== TASK DESCRIPTION ==
Write the entries below out again exactly, but skip the pictures.

* * * *

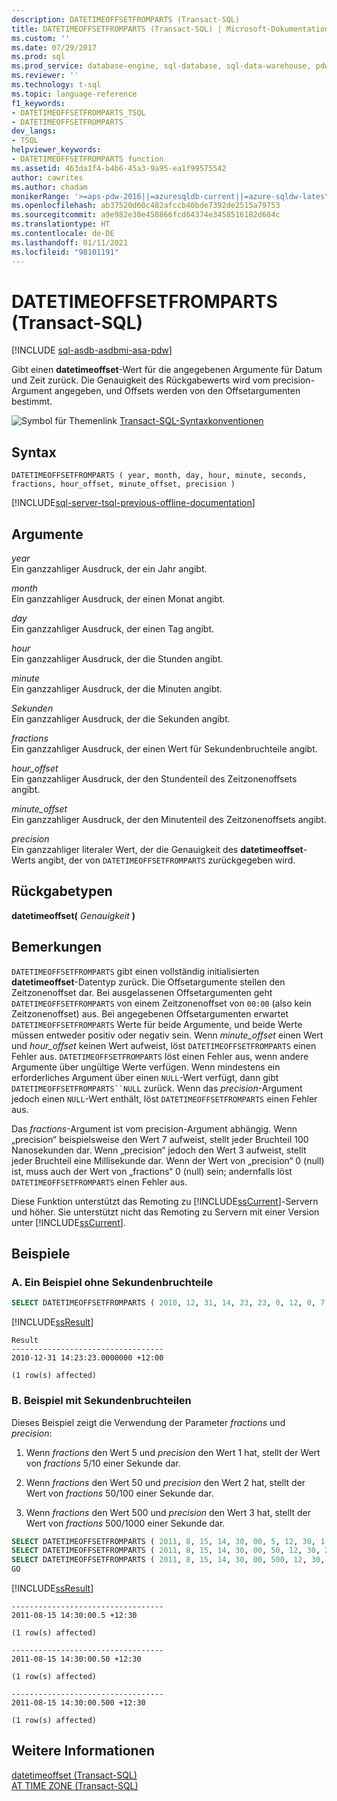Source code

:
 ```yaml
---
description: DATETIMEOFFSETFROMPARTS (Transact-SQL)
title: DATETIMEOFFSETFROMPARTS (Transact-SQL) | Microsoft-Dokumentation
ms.custom: ''
ms.date: 07/29/2017
ms.prod: sql
ms.prod_service: database-engine, sql-database, sql-data-warehouse, pdw
ms.reviewer: ''
ms.technology: t-sql
ms.topic: language-reference
f1_keywords:
- DATETIMEOFFSETFROMPARTS_TSQL
- DATETIMEOFFSETFROMPARTS
dev_langs:
- TSQL
helpviewer_keywords:
- DATETIMEOFFSETFROMPARTS function
ms.assetid: 463da1f4-b4b6-45a3-9a95-ea1f99575542
author: cawrites
ms.author: chadam
monikerRange: '>=aps-pdw-2016||=azuresqldb-current||=azure-sqldw-latest||>=sql-server-2016||>=sql-server-linux-2017||=azuresqldb-mi-current'
ms.openlocfilehash: ab37520d60c482afccb40bde7392de2515a79753
ms.sourcegitcommit: a9e982e30e458866fcd64374e3458516182d604c
ms.translationtype: HT
ms.contentlocale: de-DE
ms.lasthandoff: 01/11/2021
ms.locfileid: "98101191"
---
```

# <a name="datetimeoffsetfromparts-transact-sql"></a>DATETIMEOFFSETFROMPARTS (Transact-SQL)
[!INCLUDE [sql-asdb-asdbmi-asa-pdw](../../includes/applies-to-version/sql-asdb-asdbmi-asa-pdw.md)]

Gibt einen **datetimeoffset**-Wert für die angegebenen Argumente für Datum und Zeit zurück. Die Genauigkeit des Rückgabewerts wird vom precision-Argument angegeben, und Offsets werden von den Offsetargumenten bestimmt.  
  
![Symbol für Themenlink](../../database-engine/configure-windows/media/topic-link.gif "Symbol für Themenlink") [Transact-SQL-Syntaxkonventionen](../../t-sql/language-elements/transact-sql-syntax-conventions-transact-sql.md)
  
## <a name="syntax"></a>Syntax  
  
```syntaxsql
DATETIMEOFFSETFROMPARTS ( year, month, day, hour, minute, seconds, fractions, hour_offset, minute_offset, precision )  
```  
  
[!INCLUDE[sql-server-tsql-previous-offline-documentation](../../includes/sql-server-tsql-previous-offline-documentation.md)]

## <a name="arguments"></a>Argumente

*year*  
Ein ganzzahliger Ausdruck, der ein Jahr angibt.  
  
*month*  
Ein ganzzahliger Ausdruck, der einen Monat angibt.  
  
*day*  
Ein ganzzahliger Ausdruck, der einen Tag angibt.  
  
*hour*  
Ein ganzzahliger Ausdruck, der die Stunden angibt.  
  
*minute*  
Ein ganzzahliger Ausdruck, der die Minuten angibt.  
  
*Sekunden*  
Ein ganzzahliger Ausdruck, der die Sekunden angibt.  
  
*fractions*  
Ein ganzzahliger Ausdruck, der einen Wert für Sekundenbruchteile angibt.  
  
*hour_offset*  
Ein ganzzahliger Ausdruck, der den Stundenteil des Zeitzonenoffsets angibt.  
  
*minute_offset*  
Ein ganzzahliger Ausdruck, der den Minutenteil des Zeitzonenoffsets angibt.  
  
*precision*  
Ein ganzzahliger literaler Wert, der die Genauigkeit des **datetimeoffset**-Werts angibt, der von `DATETIMEOFFSETFROMPARTS` zurückgegeben wird.  
  
## <a name="return-types"></a>Rückgabetypen
**datetimeoffset(** *Genauigkeit* **)**  
  
## <a name="remarks"></a>Bemerkungen  

`DATETIMEOFFSETFROMPARTS` gibt einen vollständig initialisierten **datetimeoffset**-Datentyp zurück. Die Offsetargumente stellen den Zeitzonenoffset dar. Bei ausgelassenen Offsetargumenten geht `DATETIMEOFFSETFROMPARTS` von einem Zeitzonenoffset von `00:00` (also kein Zeitzonenoffset) aus. Bei angegebenen Offsetargumenten erwartet `DATETIMEOFFSETFROMPARTS` Werte für beide Argumente, und beide Werte müssen entweder positiv oder negativ sein. Wenn *minute_offset* einen Wert und *hour_offset* keinen Wert aufweist, löst `DATETIMEOFFSETFROMPARTS` einen Fehler aus. `DATETIMEOFFSETFROMPARTS` löst einen Fehler aus, wenn andere Argumente über ungültige Werte verfügen. Wenn mindestens ein erforderliches Argument über einen `NULL`-Wert verfügt, dann gibt `DATETIMEOFFSETFROMPARTS``NULL` zurück. Wenn das *precision*-Argument jedoch einen `NULL`-Wert enthält, löst `DATETIMEOFFSETFROMPARTS` einen Fehler aus.  
  
Das *fractions*-Argument ist vom precision-Argument abhängig. Wenn „precision“ beispielsweise den Wert 7 aufweist, stellt jeder Bruchteil 100 Nanosekunden dar. Wenn „precision“ jedoch den Wert 3 aufweist, stellt jeder Bruchteil eine Millisekunde dar. Wenn der Wert von „precision“ 0 (null) ist, muss auch der Wert von „fractions“ 0 (null) sein; andernfalls löst `DATETIMEOFFSETFROMPARTS` einen Fehler aus.  
  
Diese Funktion unterstützt das Remoting zu [!INCLUDE[ssCurrent](../../includes/sscurrent-md.md)]-Servern und höher. Sie unterstützt nicht das Remoting zu Servern mit einer Version unter [!INCLUDE[ssCurrent](../../includes/sscurrent-md.md)].
  
## <a name="examples"></a>Beispiele  
  
### <a name="a-an-example-without-fractions-of-a-second"></a>A. Ein Beispiel ohne Sekundenbruchteile  
  
```sql
SELECT DATETIMEOFFSETFROMPARTS ( 2010, 12, 31, 14, 23, 23, 0, 12, 0, 7 ) AS Result;  
```  
  
[!INCLUDE[ssResult](../../includes/ssresult-md.md)]
  
```
Result  
----------------------------------
2010-12-31 14:23:23.0000000 +12:00  
  
(1 row(s) affected)  
```  
  
### <a name="b-example-with-fractions-of-a-second"></a>B. Beispiel mit Sekundenbruchteilen  

Dieses Beispiel zeigt die Verwendung der Parameter *fractions* und *precision*:  

1. Wenn *fractions* den Wert 5 und *precision* den Wert 1 hat, stellt der Wert von *fractions* 5/10 einer Sekunde dar.  

2. Wenn *fractions* den Wert 50 und *precision* den Wert 2 hat, stellt der Wert von *fractions* 50/100 einer Sekunde dar.  

3. Wenn *fractions* den Wert 500 und *precision* den Wert 3 hat, stellt der Wert von *fractions* 500/1000 einer Sekunde dar.  
  
```sql
SELECT DATETIMEOFFSETFROMPARTS ( 2011, 8, 15, 14, 30, 00, 5, 12, 30, 1 );  
SELECT DATETIMEOFFSETFROMPARTS ( 2011, 8, 15, 14, 30, 00, 50, 12, 30, 2 );  
SELECT DATETIMEOFFSETFROMPARTS ( 2011, 8, 15, 14, 30, 00, 500, 12, 30, 3 );  
GO  
```  
  
[!INCLUDE[ssResult](../../includes/ssresult-md.md)]
  
```
----------------------------------  
2011-08-15 14:30:00.5 +12:30  
  
(1 row(s) affected)  
  
----------------------------------  
2011-08-15 14:30:00.50 +12:30  
  
(1 row(s) affected)  
  
----------------------------------  
2011-08-15 14:30:00.500 +12:30  
  
(1 row(s) affected)  
```  
  
## <a name="see-also"></a>Weitere Informationen
[datetimeoffset &#40;Transact-SQL&#41;](../../t-sql/data-types/datetimeoffset-transact-sql.md)  
[AT TIME ZONE &#40;Transact-SQL&#41;](../../t-sql/queries/at-time-zone-transact-sql.md)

* * * *

== ANSWER SECTION ==
Source code

:
 ```yaml
---
description: DATETIMEOFFSETFROMPARTS (Transact-SQL)
title: DATETIMEOFFSETFROMPARTS (Transact-SQL) | Microsoft-Dokumentation
ms.custom: ''
ms.date: 07/29/2017
ms.prod: sql
ms.prod_service: database-engine, sql-database, sql-data-warehouse, pdw
ms.reviewer: ''
ms.technology: t-sql
ms.topic: language-reference
f1_keywords:
- DATETIMEOFFSETFROMPARTS_TSQL
- DATETIMEOFFSETFROMPARTS
dev_langs:
- TSQL
helpviewer_keywords:
- DATETIMEOFFSETFROMPARTS function
ms.assetid: 463da1f4-b4b6-45a3-9a95-ea1f99575542
author: cawrites
ms.author: chadam
monikerRange: '>=aps-pdw-2016||=azuresqldb-current||=azure-sqldw-latest||>=sql-server-2016||>=sql-server-linux-2017||=azuresqldb-mi-current'
ms.openlocfilehash: ab37520d60c482afccb40bde7392de2515a79753
ms.sourcegitcommit: a9e982e30e458866fcd64374e3458516182d604c
ms.translationtype: HT
ms.contentlocale: de-DE
ms.lasthandoff: 01/11/2021
ms.locfileid: "98101191"
---
```

# <a name="datetimeoffsetfromparts-transact-sql"></a>DATETIMEOFFSETFROMPARTS (Transact-SQL)
[!INCLUDE [sql-asdb-asdbmi-asa-pdw](../../includes/applies-to-version/sql-asdb-asdbmi-asa-pdw.md)]

Gibt einen **datetimeoffset**-Wert für die angegebenen Argumente für Datum und Zeit zurück. Die Genauigkeit des Rückgabewerts wird vom precision-Argument angegeben, und Offsets werden von den Offsetargumenten bestimmt.  
  
![Symbol für Themenlink](../../database-engine/configure-windows/media/topic-link.gif "Symbol für Themenlink") [Transact-SQL-Syntaxkonventionen](../../t-sql/language-elements/transact-sql-syntax-conventions-transact-sql.md)
  
## <a name="syntax"></a>Syntax  
  
```syntaxsql
DATETIMEOFFSETFROMPARTS ( year, month, day, hour, minute, seconds, fractions, hour_offset, minute_offset, precision )  
```  
  
[!INCLUDE[sql-server-tsql-previous-offline-documentation](../../includes/sql-server-tsql-previous-offline-documentation.md)]

## <a name="arguments"></a>Argumente

*year*  
Ein ganzzahliger Ausdruck, der ein Jahr angibt.  
  
*month*  
Ein ganzzahliger Ausdruck, der einen Monat angibt.  
  
*day*  
Ein ganzzahliger Ausdruck, der einen Tag angibt.  
  
*hour*  
Ein ganzzahliger Ausdruck, der die Stunden angibt.  
  
*minute*  
Ein ganzzahliger Ausdruck, der die Minuten angibt.  
  
*Sekunden*  
Ein ganzzahliger Ausdruck, der die Sekunden angibt.  
  
*fractions*  
Ein ganzzahliger Ausdruck, der einen Wert für Sekundenbruchteile angibt.  
  
*hour_offset*  
Ein ganzzahliger Ausdruck, der den Stundenteil des Zeitzonenoffsets angibt.  
  
*minute_offset*  
Ein ganzzahliger Ausdruck, der den Minutenteil des Zeitzonenoffsets angibt.  
  
*precision*  
Ein ganzzahliger literaler Wert, der die Genauigkeit des **datetimeoffset**-Werts angibt, der von `DATETIMEOFFSETFROMPARTS` zurückgegeben wird.  
  
## <a name="return-types"></a>Rückgabetypen
**datetimeoffset(** *Genauigkeit* **)**  
  
## <a name="remarks"></a>Bemerkungen  

`DATETIMEOFFSETFROMPARTS` gibt einen vollständig initialisierten **datetimeoffset**-Datentyp zurück. Die Offsetargumente stellen den Zeitzonenoffset dar. Bei ausgelassenen Offsetargumenten geht `DATETIMEOFFSETFROMPARTS` von einem Zeitzonenoffset von `00:00` (also kein Zeitzonenoffset) aus. Bei angegebenen Offsetargumenten erwartet `DATETIMEOFFSETFROMPARTS` Werte für beide Argumente, und beide Werte müssen entweder positiv oder negativ sein. Wenn *minute_offset* einen Wert und *hour_offset* keinen Wert aufweist, löst `DATETIMEOFFSETFROMPARTS` einen Fehler aus. `DATETIMEOFFSETFROMPARTS` löst einen Fehler aus, wenn andere Argumente über ungültige Werte verfügen. Wenn mindestens ein erforderliches Argument über einen `NULL`-Wert verfügt, dann gibt `DATETIMEOFFSETFROMPARTS``NULL` zurück. Wenn das *precision*-Argument jedoch einen `NULL`-Wert enthält, löst `DATETIMEOFFSETFROMPARTS` einen Fehler aus.  
  
Das *fractions*-Argument ist vom precision-Argument abhängig. Wenn „precision“ beispielsweise den Wert 7 aufweist, stellt jeder Bruchteil 100 Nanosekunden dar. Wenn „precision“ jedoch den Wert 3 aufweist, stellt jeder Bruchteil eine Millisekunde dar. Wenn der Wert von „precision“ 0 (null) ist, muss auch der Wert von „fractions“ 0 (null) sein; andernfalls löst `DATETIMEOFFSETFROMPARTS` einen Fehler aus.  
  
Diese Funktion unterstützt das Remoting zu [!INCLUDE[ssCurrent](../../includes/sscurrent-md.md)]-Servern und höher. Sie unterstützt nicht das Remoting zu Servern mit einer Version unter [!INCLUDE[ssCurrent](../../includes/sscurrent-md.md)].
  
## <a name="examples"></a>Beispiele  
  
### <a name="a-an-example-without-fractions-of-a-second"></a>A. Ein Beispiel ohne Sekundenbruchteile  
  
```sql
SELECT DATETIMEOFFSETFROMPARTS ( 2010, 12, 31, 14, 23, 23, 0, 12, 0, 7 ) AS Result;  
```  
  
[!INCLUDE[ssResult](../../includes/ssresult-md.md)]
  
```
Result  
----------------------------------
2010-12-31 14:23:23.0000000 +12:00  
  
(1 row(s) affected)  
```  
  
### <a name="b-example-with-fractions-of-a-second"></a>B. Beispiel mit Sekundenbruchteilen  

Dieses Beispiel zeigt die Verwendung der Parameter *fractions* und *precision*:  

1. Wenn *fractions* den Wert 5 und *precision* den Wert 1 hat, stellt der Wert von *fractions* 5/10 einer Sekunde dar.  

2. Wenn *fractions* den Wert 50 und *precision* den Wert 2 hat, stellt der Wert von *fractions* 50/100 einer Sekunde dar.  

3. Wenn *fractions* den Wert 500 und *precision* den Wert 3 hat, stellt der Wert von *fractions* 500/1000 einer Sekunde dar.  
  
```sql
SELECT DATETIMEOFFSETFROMPARTS ( 2011, 8, 15, 14, 30, 00, 5, 12, 30, 1 );  
SELECT DATETIMEOFFSETFROMPARTS ( 2011, 8, 15, 14, 30, 00, 50, 12, 30, 2 );  
SELECT DATETIMEOFFSETFROMPARTS ( 2011, 8, 15, 14, 30, 00, 500, 12, 30, 3 );  
GO  
```  
  
[!INCLUDE[ssResult](../../includes/ssresult-md.md)]
  
```
----------------------------------  
2011-08-15 14:30:00.5 +12:30  
  
(1 row(s) affected)  
  
----------------------------------  
2011-08-15 14:30:00.50 +12:30  
  
(1 row(s) affected)  
  
----------------------------------  
2011-08-15 14:30:00.500 +12:30  
  
(1 row(s) affected)  
```  
  
## <a name="see-also"></a>Weitere Informationen
[datetimeoffset &#40;Transact-SQL&#41;](../../t-sql/data-types/datetimeoffset-transact-sql.md)  
[AT TIME ZONE &#40;Transact-SQL&#41;](../../t-sql/queries/at-time-zone-transact-sql.md)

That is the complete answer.